### Data
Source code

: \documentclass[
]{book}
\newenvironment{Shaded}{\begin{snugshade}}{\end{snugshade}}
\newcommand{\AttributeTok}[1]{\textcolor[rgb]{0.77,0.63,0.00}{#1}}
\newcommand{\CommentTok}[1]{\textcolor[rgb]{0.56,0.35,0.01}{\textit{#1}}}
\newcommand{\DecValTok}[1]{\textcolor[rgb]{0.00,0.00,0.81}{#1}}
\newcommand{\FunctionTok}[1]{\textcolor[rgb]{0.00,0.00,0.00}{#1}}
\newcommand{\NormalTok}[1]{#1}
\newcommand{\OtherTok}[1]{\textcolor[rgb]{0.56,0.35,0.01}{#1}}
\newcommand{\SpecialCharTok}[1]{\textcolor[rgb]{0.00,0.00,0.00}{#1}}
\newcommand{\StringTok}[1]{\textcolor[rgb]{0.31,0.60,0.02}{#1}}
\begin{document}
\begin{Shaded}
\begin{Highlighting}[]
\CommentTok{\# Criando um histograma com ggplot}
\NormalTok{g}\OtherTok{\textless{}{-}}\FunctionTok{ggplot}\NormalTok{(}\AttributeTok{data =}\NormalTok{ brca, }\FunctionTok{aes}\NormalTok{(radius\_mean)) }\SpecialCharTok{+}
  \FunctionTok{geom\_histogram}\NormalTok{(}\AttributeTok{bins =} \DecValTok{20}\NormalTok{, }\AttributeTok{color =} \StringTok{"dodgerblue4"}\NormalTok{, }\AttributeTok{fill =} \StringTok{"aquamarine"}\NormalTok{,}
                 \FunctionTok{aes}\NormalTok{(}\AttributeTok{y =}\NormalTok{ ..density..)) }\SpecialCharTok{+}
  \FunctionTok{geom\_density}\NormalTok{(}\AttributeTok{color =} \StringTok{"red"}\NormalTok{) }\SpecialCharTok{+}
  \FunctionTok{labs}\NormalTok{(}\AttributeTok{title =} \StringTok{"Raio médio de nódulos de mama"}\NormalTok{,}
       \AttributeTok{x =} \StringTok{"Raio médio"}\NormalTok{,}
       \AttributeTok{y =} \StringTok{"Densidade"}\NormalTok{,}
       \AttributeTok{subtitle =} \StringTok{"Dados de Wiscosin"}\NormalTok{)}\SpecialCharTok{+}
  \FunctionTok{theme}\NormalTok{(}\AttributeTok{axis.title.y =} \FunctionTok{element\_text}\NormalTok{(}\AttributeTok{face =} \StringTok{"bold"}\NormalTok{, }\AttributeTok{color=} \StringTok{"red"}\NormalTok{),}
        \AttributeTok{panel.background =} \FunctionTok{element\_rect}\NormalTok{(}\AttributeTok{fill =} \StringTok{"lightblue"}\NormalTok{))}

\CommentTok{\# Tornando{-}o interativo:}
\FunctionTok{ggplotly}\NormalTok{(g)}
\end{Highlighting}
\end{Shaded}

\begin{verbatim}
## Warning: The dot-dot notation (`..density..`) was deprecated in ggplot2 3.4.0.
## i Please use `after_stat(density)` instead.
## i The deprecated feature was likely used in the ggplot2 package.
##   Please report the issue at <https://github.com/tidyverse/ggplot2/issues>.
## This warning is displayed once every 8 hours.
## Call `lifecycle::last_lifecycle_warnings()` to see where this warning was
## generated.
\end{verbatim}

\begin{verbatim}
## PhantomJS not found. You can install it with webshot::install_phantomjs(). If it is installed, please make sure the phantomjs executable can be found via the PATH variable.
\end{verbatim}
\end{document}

### Task statement
An exact copy of all the entries is the required answer.

### Answer box
Source code

: \documentclass[
]{book}
\newenvironment{Shaded}{\begin{snugshade}}{\end{snugshade}}
\newcommand{\AttributeTok}[1]{\textcolor[rgb]{0.77,0.63,0.00}{#1}}
\newcommand{\CommentTok}[1]{\textcolor[rgb]{0.56,0.35,0.01}{\textit{#1}}}
\newcommand{\DecValTok}[1]{\textcolor[rgb]{0.00,0.00,0.81}{#1}}
\newcommand{\FunctionTok}[1]{\textcolor[rgb]{0.00,0.00,0.00}{#1}}
\newcommand{\NormalTok}[1]{#1}
\newcommand{\OtherTok}[1]{\textcolor[rgb]{0.56,0.35,0.01}{#1}}
\newcommand{\SpecialCharTok}[1]{\textcolor[rgb]{0.00,0.00,0.00}{#1}}
\newcommand{\StringTok}[1]{\textcolor[rgb]{0.31,0.60,0.02}{#1}}
\begin{document}
\begin{Shaded}
\begin{Highlighting}[]
\CommentTok{\# Criando um histograma com ggplot}
\NormalTok{g}\OtherTok{\textless{}{-}}\FunctionTok{ggplot}\NormalTok{(}\AttributeTok{data =}\NormalTok{ brca, }\FunctionTok{aes}\NormalTok{(radius\_mean)) }\SpecialCharTok{+}
  \FunctionTok{geom\_histogram}\NormalTok{(}\AttributeTok{bins =} \DecValTok{20}\NormalTok{, }\AttributeTok{color =} \StringTok{"dodgerblue4"}\NormalTok{, }\AttributeTok{fill =} \StringTok{"aquamarine"}\NormalTok{,}
                 \FunctionTok{aes}\NormalTok{(}\AttributeTok{y =}\NormalTok{ ..density..)) }\SpecialCharTok{+}
  \FunctionTok{geom\_density}\NormalTok{(}\AttributeTok{color =} \StringTok{"red"}\NormalTok{) }\SpecialCharTok{+}
  \FunctionTok{labs}\NormalTok{(}\AttributeTok{title =} \StringTok{"Raio médio de nódulos de mama"}\NormalTok{,}
       \AttributeTok{x =} \StringTok{"Raio médio"}\NormalTok{,}
       \AttributeTok{y =} \StringTok{"Densidade"}\NormalTok{,}
       \AttributeTok{subtitle =} \StringTok{"Dados de Wiscosin"}\NormalTok{)}\SpecialCharTok{+}
  \FunctionTok{theme}\NormalTok{(}\AttributeTok{axis.title.y =} \FunctionTok{element\_text}\NormalTok{(}\AttributeTok{face =} \StringTok{"bold"}\NormalTok{, }\AttributeTok{color=} \StringTok{"red"}\NormalTok{),}
        \AttributeTok{panel.background =} \FunctionTok{element\_rect}\NormalTok{(}\AttributeTok{fill =} \StringTok{"lightblue"}\NormalTok{))}

\CommentTok{\# Tornando{-}o interativo:}
\FunctionTok{ggplotly}\NormalTok{(g)}
\end{Highlighting}
\end{Shaded}

\begin{verbatim}
## Warning: The dot-dot notation (`..density..`) was deprecated in ggplot2 3.4.0.
## i Please use `after_stat(density)` instead.
## i The deprecated feature was likely used in the ggplot2 package.
##   Please report the issue at <https://github.com/tidyverse/ggplot2/issues>.
## This warning is displayed once every 8 hours.
## Call `lifecycle::last_lifecycle_warnings()` to see where this warning was
## generated.
\end{verbatim}

\begin{verbatim}
## PhantomJS not found. You can install it with webshot::install_phantomjs(). If it is installed, please make sure the phantomjs executable can be found via the PATH variable.
\end{verbatim}
\end{document}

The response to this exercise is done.